In principle we could, and apart from doubling the number of threads I
see no drawback. The idea is that the run method(s) must execute the
following 4 methods:
controlReceptionService();
controlTransmissionService();
dispatchDataPacket();
takeInDataPacket();
and these could be distributed between two threads, in a say
'DualThreadRTPSession' template. In the extreme case you could even
have 4 threads. I'm curious, have you find any scenario where having
just one thread downgrades performance?
On Tue, Nov 23, 2004 at 06:59:57PM +0100, Guillaume Glodas wrote:
Hi,
why can't we use to threads : one for receiving packets, one for
managing scheduled packets sending?
regards,
Guillaume Glodas
Le mar 21/09/2004 à 14:49, Federico Montesino Pouzols a écrit :
Looks interesting, however, the new run method waits for
WAIT_DATA_TIMEOUT.
would it block the reception service when there are no outgoing
packets? After a first look I got that impression.

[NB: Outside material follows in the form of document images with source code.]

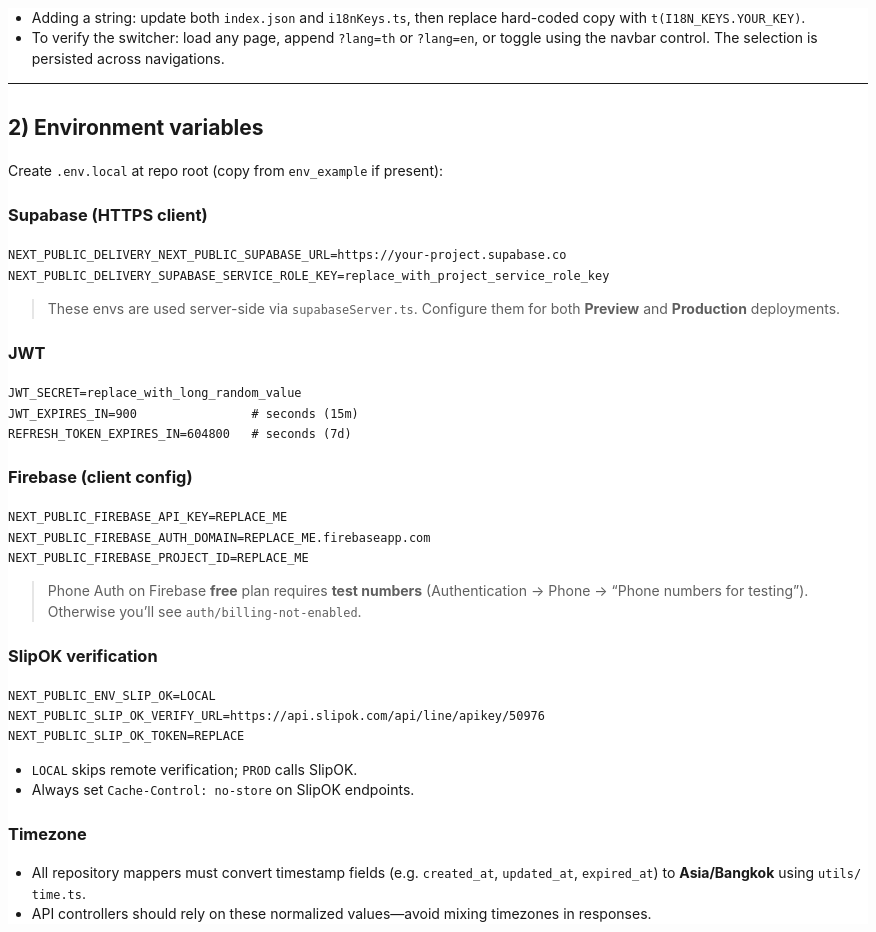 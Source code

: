 * Adding a string: update both `index.json` and `i18nKeys.ts`, then replace hard-coded copy with `t(I18N_KEYS.YOUR_KEY)`.
* To verify the switcher: load any page, append `?lang=th` or `?lang=en`, or toggle using the navbar control. The selection is persisted across navigations.

---

## 2) Environment variables

Create `.env.local` at repo root (copy from `env_example` if present):

### Supabase (HTTPS client)

```
NEXT_PUBLIC_DELIVERY_NEXT_PUBLIC_SUPABASE_URL=https://your-project.supabase.co
NEXT_PUBLIC_DELIVERY_SUPABASE_SERVICE_ROLE_KEY=replace_with_project_service_role_key
```

> These envs are used server-side via `supabaseServer.ts`. Configure them for both **Preview** and **Production** deployments.

### JWT

```
JWT_SECRET=replace_with_long_random_value
JWT_EXPIRES_IN=900                # seconds (15m)
REFRESH_TOKEN_EXPIRES_IN=604800   # seconds (7d)
```

### Firebase (client config)

```
NEXT_PUBLIC_FIREBASE_API_KEY=REPLACE_ME
NEXT_PUBLIC_FIREBASE_AUTH_DOMAIN=REPLACE_ME.firebaseapp.com
NEXT_PUBLIC_FIREBASE_PROJECT_ID=REPLACE_ME
```

> Phone Auth on Firebase **free** plan requires **test numbers** (Authentication → Phone → “Phone numbers for testing”). Otherwise you’ll see `auth/billing-not-enabled`.

### SlipOK verification

```
NEXT_PUBLIC_ENV_SLIP_OK=LOCAL
NEXT_PUBLIC_SLIP_OK_VERIFY_URL=https://api.slipok.com/api/line/apikey/50976
NEXT_PUBLIC_SLIP_OK_TOKEN=REPLACE
```

* `LOCAL` skips remote verification; `PROD` calls SlipOK.
* Always set `Cache-Control: no-store` on SlipOK endpoints.

### Timezone

* All repository mappers must convert timestamp fields (e.g. `created_at`, `updated_at`, `expired_at`) to **Asia/Bangkok** using `utils/time.ts`.
* API controllers should rely on these normalized values—avoid mixing timezones in responses.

On Tue, Sep 14, 2004 at 01:55:16PM +0200, Guillaume Glodas wrote:
Hi,
When there is no data to send, the ccrtp thread waits until
defaultSchedulingTimeout is reached even if data are pushed in the
queue. When defaultSchedulingTimeout is too high it can cause
packet to
be sent too late, when defaultSchedulingTimeout is too small it can
increase the load of the computer.
That's why we propose to replace this timeout with a
OutgoingDataQueue::waitData method which waits until the queue is no
more empty or a timeout is reached. It seems to dicrease computer
load.
What do you think about this modification?